# TASK REQUIREMENTS
Below are the records to transcribe exactly; do not include any images.

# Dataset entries
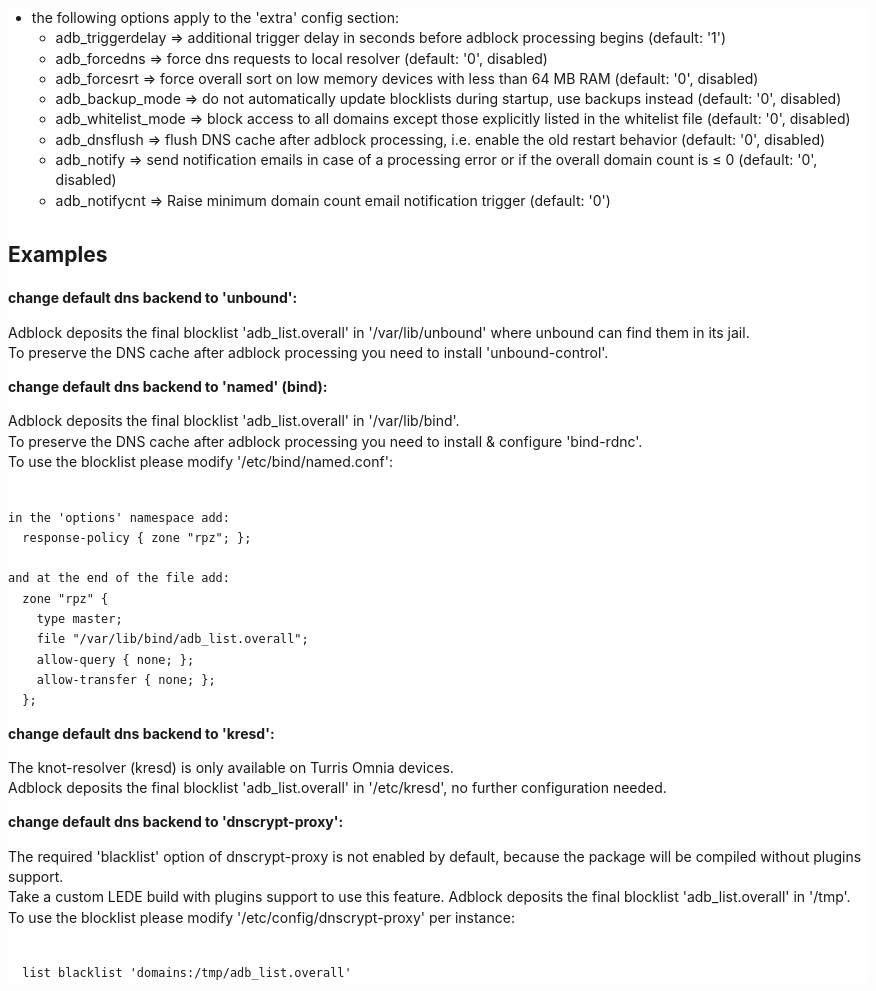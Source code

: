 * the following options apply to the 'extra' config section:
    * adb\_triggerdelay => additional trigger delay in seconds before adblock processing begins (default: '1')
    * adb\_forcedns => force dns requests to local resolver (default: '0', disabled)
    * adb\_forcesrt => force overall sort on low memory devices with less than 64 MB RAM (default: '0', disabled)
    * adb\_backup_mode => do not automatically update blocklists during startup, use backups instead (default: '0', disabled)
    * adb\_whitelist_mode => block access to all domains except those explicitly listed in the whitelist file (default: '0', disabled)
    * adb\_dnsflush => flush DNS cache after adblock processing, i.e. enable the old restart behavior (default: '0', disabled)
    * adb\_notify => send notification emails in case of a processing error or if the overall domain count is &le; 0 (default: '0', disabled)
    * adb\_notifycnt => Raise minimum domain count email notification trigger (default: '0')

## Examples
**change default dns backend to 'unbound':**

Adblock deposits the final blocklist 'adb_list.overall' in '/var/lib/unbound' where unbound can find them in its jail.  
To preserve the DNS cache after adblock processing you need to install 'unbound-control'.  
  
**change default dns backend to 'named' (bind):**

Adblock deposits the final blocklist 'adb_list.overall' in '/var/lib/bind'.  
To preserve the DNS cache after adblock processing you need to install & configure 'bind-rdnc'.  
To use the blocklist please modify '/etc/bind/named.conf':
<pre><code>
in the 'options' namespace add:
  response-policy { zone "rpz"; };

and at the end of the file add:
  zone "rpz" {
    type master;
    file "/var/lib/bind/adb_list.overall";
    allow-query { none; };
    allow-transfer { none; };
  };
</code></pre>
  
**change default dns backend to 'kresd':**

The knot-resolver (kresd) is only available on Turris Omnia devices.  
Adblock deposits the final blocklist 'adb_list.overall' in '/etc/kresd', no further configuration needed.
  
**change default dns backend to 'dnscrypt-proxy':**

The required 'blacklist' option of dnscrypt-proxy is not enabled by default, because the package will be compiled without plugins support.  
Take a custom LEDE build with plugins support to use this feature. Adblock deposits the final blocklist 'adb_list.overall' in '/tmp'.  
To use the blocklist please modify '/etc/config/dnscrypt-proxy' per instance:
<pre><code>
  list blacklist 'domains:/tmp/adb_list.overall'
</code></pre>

# FINISHED EXERCISE
Source code

: * the following options apply to the 'extra' config section:
    * adb\_triggerdelay => additional trigger delay in seconds before adblock processing begins (default: '1')
    * adb\_forcedns => force dns requests to local resolver (default: '0', disabled)
    * adb\_forcesrt => force overall sort on low memory devices with less than 64 MB RAM (default: '0', disabled)
    * adb\_backup_mode => do not automatically update blocklists during startup, use backups instead (default: '0', disabled)
    * adb\_whitelist_mode => block access to all domains except those explicitly listed in the whitelist file (default: '0', disabled)
    * adb\_dnsflush => flush DNS cache after adblock processing, i.e. enable the old restart behavior (default: '0', disabled)
    * adb\_notify => send notification emails in case of a processing error or if the overall domain count is &le; 0 (default: '0', disabled)
    * adb\_notifycnt => Raise minimum domain count email notification trigger (default: '0')

## Examples
**change default dns backend to 'unbound':**

Adblock deposits the final blocklist 'adb_list.overall' in '/var/lib/unbound' where unbound can find them in its jail.  
To preserve the DNS cache after adblock processing you need to install 'unbound-control'.  
  
**change default dns backend to 'named' (bind):**

Adblock deposits the final blocklist 'adb_list.overall' in '/var/lib/bind'.  
To preserve the DNS cache after adblock processing you need to install & configure 'bind-rdnc'.  
To use the blocklist please modify '/etc/bind/named.conf':
<pre><code>
in the 'options' namespace add:
  response-policy { zone "rpz"; };

and at the end of the file add:
  zone "rpz" {
    type master;
    file "/var/lib/bind/adb_list.overall";
    allow-query { none; };
    allow-transfer { none; };
  };
</code></pre>
  
**change default dns backend to 'kresd':**

The knot-resolver (kresd) is only available on Turris Omnia devices.  
Adblock deposits the final blocklist 'adb_list.overall' in '/etc/kresd', no further configuration needed.
  
**change default dns backend to 'dnscrypt-proxy':**

The required 'blacklist' option of dnscrypt-proxy is not enabled by default, because the package will be compiled without plugins support.  
Take a custom LEDE build with plugins support to use this feature. Adblock deposits the final blocklist 'adb_list.overall' in '/tmp'.  
To use the blocklist please modify '/etc/config/dnscrypt-proxy' per instance:
<pre><code>
  list blacklist 'domains:/tmp/adb_list.overall'
</code></pre>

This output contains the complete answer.